I motivi della crisi secondo il Presidente dell'UNRAE, Bousquet

“La crisi che sta attraversando il settore – spiega il Presidente dell'UNRAE, Jacques Bousquet – coniuga al suo interno sia aspetti congiunturali sia strutturali. Il generalizzato aumento della pressione fiscale e dei costi di gestione, in particolare, ha determinato – oltre al depauperamento delle risorse economiche degli automobilisti - una modifica nelle abitudini di consumo della mobilità.

Gli italiani si sono trovati davanti alla necessità di ridurre l'uso dell'automobile, con conseguente calo delle percorrenze medie e dei consumi di carburante (in media oltre il 10% in meno per benzina e gasolio), pur continuando a sostenere spese più elevate proprio per il carburante, per l'assicurazione, il bollo, ecc.”.

Nell'intero anno lo stato ha perso 2,3 miliardi di euro di IVA, a cui si aggiungono circa 95 milioni di euro di minor incasso IPT, rispetto ai volumi dello scorso anno. Ma la crisi del mercato delle auto è solo una conseguenza della crisi economica generale che colpisce i paesi europei (chi più e chi meno). Secondo le analisi della strutture del mercato, infatti, gli acquisti degli italiani si sono ridotti nel 2012 del 22,9%.

Male anche l'usato e il noleggio

Spesso quando i dati delle immatricolazioni sono negativi si cerca conforto in quelli relativi all'usato. Ma anche in questo caso la situazione non è affatto buona. Nel 2012 i trasferimenti di proprietà sono calati del 9,8%.

In particolare solo il mese di dicembre ha contribuito alla flessione con un -16,1%. Negativa anche la situazione relativa alle società (-17,2% e 259.265 unità) e al noleggio, seppur in modo più contenuto (-9,9% con 251.622 immatricolazioni).

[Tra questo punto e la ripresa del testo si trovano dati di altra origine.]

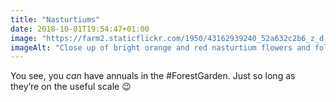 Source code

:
 ```yaml
---
title: "Nasturtiums"
date: 2018-10-01T19:54:47+01:00
image: "https://farm2.staticflickr.com/1950/43162939240_52a632c2b6_z_d.jpg"
imageAlt: "Close up of bright orange and red nasturtium flowers and foliage"
---
```


You see, you _can_ have annuals in the #ForestGarden. Just so long as they’re on the useful scale 😉
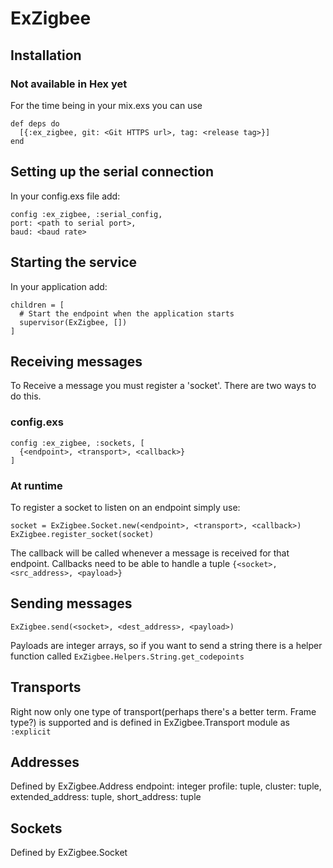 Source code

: # ExZigbee

## Installation

### Not available in Hex yet
For the time being in your mix.exs you can use
  ```
  def deps do
    [{:ex_zigbee, git: <Git HTTPS url>, tag: <release tag>}]
  end
  ```

## Setting up the serial connection
In your config.exs file add:
  ```
  config :ex_zigbee, :serial_config,
  port: <path to serial port>,
  baud: <baud rate>
  ```

## Starting the service
In your application add:
  ```
  children = [
    # Start the endpoint when the application starts
    supervisor(ExZigbee, [])
  ]
  ```

## Receiving messages
To Receive a message you must register a 'socket'. There are two ways to do this.

### config.exs
  ```
  config :ex_zigbee, :sockets, [
    {<endpoint>, <transport>, <callback>}
  ]
  ```

### At runtime
To register a socket to listen on an endpoint simply use:
  ```
  socket = ExZigbee.Socket.new(<endpoint>, <transport>, <callback>)
  ExZigbee.register_socket(socket)
  ```

The callback will be called whenever a message is received for that endpoint.
Callbacks need to be able to handle a tuple `{<socket>, <src_address>, <payload>}`


## Sending messages
`ExZigbee.send(<socket>, <dest_address>, <payload>)`

Payloads are integer arrays, so if you want to send a string there is a
helper function called `ExZigbee.Helpers.String.get_codepoints`

## Transports
Right now only one type of transport(perhaps there's a better term. Frame type?) 
is supported and is defined in ExZigbee.Transport module as `:explicit`

## Addresses
Defined by ExZigbee.Address
 endpoint: integer
 profile: tuple,
 cluster: tuple,
 extended_address: tuple,
 short_address: tuple

## Sockets
Defined by ExZigbee.Socket
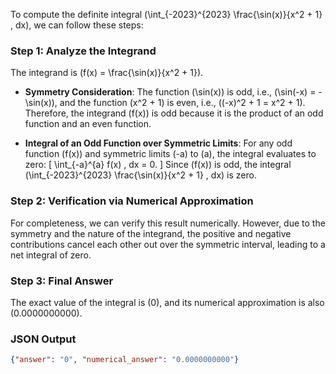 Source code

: To compute the definite integral \(\int_{-2023}^{2023} \frac{\sin(x)}{x^2 + 1} \, dx\), we can follow these steps:

### Step 1: Analyze the Integrand
The integrand is \(f(x) = \frac{\sin(x)}{x^2 + 1}\). 

- **Symmetry Consideration**: The function \(\sin(x)\) is odd, i.e., \(\sin(-x) = -\sin(x)\), and the function \(x^2 + 1\) is even, i.e., \((-x)^2 + 1 = x^2 + 1\). Therefore, the integrand \(f(x)\) is odd because it is the product of an odd function and an even function.
  
- **Integral of an Odd Function over Symmetric Limits**: For any odd function \(f(x)\) and symmetric limits \(-a\) to \(a\), the integral evaluates to zero:
  \[
  \int_{-a}^{a} f(x) \, dx = 0.
  \]
  Since \(f(x)\) is odd, the integral \(\int_{-2023}^{2023} \frac{\sin(x)}{x^2 + 1} \, dx\) is zero.

### Step 2: Verification via Numerical Approximation
For completeness, we can verify this result numerically. However, due to the symmetry and the nature of the integrand, the positive and negative contributions cancel each other out over the symmetric interval, leading to a net integral of zero.

### Step 3: Final Answer
The exact value of the integral is \(0\), and its numerical approximation is also \(0.0000000000\).

### JSON Output
```json
{"answer": "0", "numerical_answer": "0.0000000000"}
```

Cresce la preferenza per GPL e metano

Per quanto riguarda le alimentazioni il diesel perde due punti di quota, fermandosi nell’intero anno al 53,4% e la benzina quasi 6 con una rappresentatività del 33,2%.

Il tutto a vantaggio delle motorizzazioni a basso impatto ambientale, ormai nella lista delle preferenze di molti italiani, a causa dell’alto costo dei carburanti tradizionali, che raggiungono il 9,2% di quota per quanto riguarda il Gpl (+128,5%) e il 3,8% per il metano (+40%).